Their maneuver to court, however, risks alienating the league and other team owners.
The three limited partners — Frederick Smith, the chairman of FedEx; Robert Rothman, an asset manager; and Dwight Schar, founder of a home building company — said in their filing in United States District Court in Maryland that they had received an offer of $900 million for their combined shares.
Snyder has given legal notice to the limited partners that he will exercise his right of first refusal, but buy out only Smith and Rothman, who together own 25 percent, not Schar, who holds 15 percent of the team.
This prompted the limited partners to ask a judge to let them sell their shares as a block and stop Snyder from trying to split up the group.
The limited partners said that Snyder’s effort “flies in the face” of their partnership agreement, according to the court filing reviewed by The New York Times. The agreement, they said, gives Snyder only the right to buy all of the shares up for sale, not just the ones he wants.

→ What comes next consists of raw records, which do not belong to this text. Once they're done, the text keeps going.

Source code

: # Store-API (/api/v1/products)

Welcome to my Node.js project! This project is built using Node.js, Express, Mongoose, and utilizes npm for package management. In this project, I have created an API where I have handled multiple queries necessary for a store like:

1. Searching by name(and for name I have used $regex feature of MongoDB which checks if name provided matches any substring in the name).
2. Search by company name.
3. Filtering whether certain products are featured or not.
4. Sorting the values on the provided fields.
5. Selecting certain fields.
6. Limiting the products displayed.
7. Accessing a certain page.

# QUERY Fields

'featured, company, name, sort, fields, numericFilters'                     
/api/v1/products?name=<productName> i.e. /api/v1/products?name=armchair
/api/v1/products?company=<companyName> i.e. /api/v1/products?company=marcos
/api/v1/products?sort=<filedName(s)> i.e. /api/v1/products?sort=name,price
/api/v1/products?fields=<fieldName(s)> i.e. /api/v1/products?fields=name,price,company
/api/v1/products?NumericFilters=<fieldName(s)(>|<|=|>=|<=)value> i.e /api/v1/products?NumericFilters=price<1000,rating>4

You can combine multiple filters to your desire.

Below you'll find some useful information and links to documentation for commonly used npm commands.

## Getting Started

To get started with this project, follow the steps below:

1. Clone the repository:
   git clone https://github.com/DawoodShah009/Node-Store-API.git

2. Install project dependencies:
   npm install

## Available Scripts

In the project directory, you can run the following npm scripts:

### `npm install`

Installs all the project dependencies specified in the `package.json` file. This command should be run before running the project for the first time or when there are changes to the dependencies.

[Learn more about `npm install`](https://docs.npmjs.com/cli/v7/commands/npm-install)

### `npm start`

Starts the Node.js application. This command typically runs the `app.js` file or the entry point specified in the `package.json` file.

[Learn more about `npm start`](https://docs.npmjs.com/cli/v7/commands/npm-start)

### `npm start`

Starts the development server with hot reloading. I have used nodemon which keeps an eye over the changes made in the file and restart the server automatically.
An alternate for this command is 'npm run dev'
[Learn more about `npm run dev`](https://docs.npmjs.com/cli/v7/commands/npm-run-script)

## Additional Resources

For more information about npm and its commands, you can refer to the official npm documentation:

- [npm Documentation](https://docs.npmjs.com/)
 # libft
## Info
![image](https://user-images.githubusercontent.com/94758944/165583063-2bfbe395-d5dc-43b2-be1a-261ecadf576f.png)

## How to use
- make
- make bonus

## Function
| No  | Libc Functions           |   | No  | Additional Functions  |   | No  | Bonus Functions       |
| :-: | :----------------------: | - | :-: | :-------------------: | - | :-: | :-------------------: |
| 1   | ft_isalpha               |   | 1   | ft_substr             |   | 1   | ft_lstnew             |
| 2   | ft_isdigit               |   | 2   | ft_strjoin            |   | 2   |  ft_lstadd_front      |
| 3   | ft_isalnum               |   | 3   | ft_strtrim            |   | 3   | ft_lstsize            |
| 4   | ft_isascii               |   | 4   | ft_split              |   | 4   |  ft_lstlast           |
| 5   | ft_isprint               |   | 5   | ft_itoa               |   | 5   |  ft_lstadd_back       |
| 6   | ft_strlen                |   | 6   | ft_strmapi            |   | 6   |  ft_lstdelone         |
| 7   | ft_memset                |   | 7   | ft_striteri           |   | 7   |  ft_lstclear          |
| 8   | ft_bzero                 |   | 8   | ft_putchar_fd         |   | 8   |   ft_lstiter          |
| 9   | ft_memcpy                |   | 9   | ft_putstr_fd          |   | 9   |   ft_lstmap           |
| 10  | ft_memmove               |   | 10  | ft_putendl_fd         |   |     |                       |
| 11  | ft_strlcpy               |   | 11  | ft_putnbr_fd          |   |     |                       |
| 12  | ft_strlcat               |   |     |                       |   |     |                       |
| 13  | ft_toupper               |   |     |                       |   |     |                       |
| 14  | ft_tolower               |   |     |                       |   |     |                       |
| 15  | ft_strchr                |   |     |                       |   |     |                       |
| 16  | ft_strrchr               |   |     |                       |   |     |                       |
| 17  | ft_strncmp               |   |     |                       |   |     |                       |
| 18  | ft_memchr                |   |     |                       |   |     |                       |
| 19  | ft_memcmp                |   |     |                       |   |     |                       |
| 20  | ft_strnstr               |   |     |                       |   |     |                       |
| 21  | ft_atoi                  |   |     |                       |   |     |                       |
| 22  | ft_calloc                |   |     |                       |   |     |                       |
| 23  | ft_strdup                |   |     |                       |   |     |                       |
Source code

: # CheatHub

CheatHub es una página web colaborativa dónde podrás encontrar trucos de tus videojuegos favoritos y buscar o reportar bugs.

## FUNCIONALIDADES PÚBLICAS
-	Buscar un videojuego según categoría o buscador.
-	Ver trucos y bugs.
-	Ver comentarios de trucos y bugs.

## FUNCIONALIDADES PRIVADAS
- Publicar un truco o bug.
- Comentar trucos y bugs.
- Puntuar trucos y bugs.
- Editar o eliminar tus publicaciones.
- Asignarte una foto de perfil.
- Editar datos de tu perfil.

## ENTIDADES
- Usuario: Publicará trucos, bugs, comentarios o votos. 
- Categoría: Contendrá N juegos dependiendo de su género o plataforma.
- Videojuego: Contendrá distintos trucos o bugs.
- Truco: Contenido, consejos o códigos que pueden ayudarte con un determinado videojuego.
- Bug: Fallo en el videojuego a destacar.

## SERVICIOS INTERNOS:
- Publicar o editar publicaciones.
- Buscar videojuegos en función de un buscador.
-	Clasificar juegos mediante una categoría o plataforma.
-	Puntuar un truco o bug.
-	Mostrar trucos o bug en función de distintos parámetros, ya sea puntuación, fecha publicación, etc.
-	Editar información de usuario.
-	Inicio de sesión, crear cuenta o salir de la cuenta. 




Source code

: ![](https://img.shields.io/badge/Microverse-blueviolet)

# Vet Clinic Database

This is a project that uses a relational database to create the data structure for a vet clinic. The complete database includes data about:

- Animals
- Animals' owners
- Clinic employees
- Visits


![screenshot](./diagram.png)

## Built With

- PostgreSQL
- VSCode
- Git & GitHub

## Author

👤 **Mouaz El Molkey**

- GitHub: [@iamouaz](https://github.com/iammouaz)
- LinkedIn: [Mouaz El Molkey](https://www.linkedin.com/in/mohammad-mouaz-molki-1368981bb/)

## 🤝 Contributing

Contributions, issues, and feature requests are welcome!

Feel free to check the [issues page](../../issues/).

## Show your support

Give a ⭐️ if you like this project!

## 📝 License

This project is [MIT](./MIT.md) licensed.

“Mr. Snyder’s position also threatens to disrupt an orderly process — including, among other things, necessary due diligence — for plaintiffs” to sell their shares, the filing said.
The filing does not say who has offered to buy out the limited partners. But the partners said their window to negotiate with the potential buyer would expire on Nov. 25.
The team and the N.F.L. did not respond to a request for comment. The lawyers for the three limited partners also did not reply to a request for comment.
The dispute between Snyder and the limited partners, who bought into the team nearly 20 years ago, began in the spring. With the future of the 2020 N.F.L. season unclear then, Snyder deferred paying annual dividends to the shareholders, a decision that the partners said was made without consulting them. This led to a series of accusations that included financial mismanagement of the team and efforts to smear Snyder.
Snyder threw the three partners off the team’s board this summer, and the N.F.L. appointed an arbitrator to settle the dispute. The arbitrator has yet to issue a ruling.
At the same time, Snyder filed a defamation suit claiming a conspiracy aimed at forcing him to sell the team. In some of those filings, Snyder has hinted at Schar’s involvement in stories critical of Snyder’s stewardship of the team. Snyder has also named Schar’s daughter, as well as a company controlled by Schar and his son-in-law, in his filings.
Beth Wilkinson, a well-known lawyer in Washington, D.C., was hired to investigate allegations of widespread sexual harassment in the team’s front office, details of which were published in July by The Washington Post. The Post cited 15 women who formerly worked with the team.
Under pressure from some of his team’s largest sponsors, including FedEx, Snyder also changed the team’s longtime logo and name, which many Native American groups considered a slur.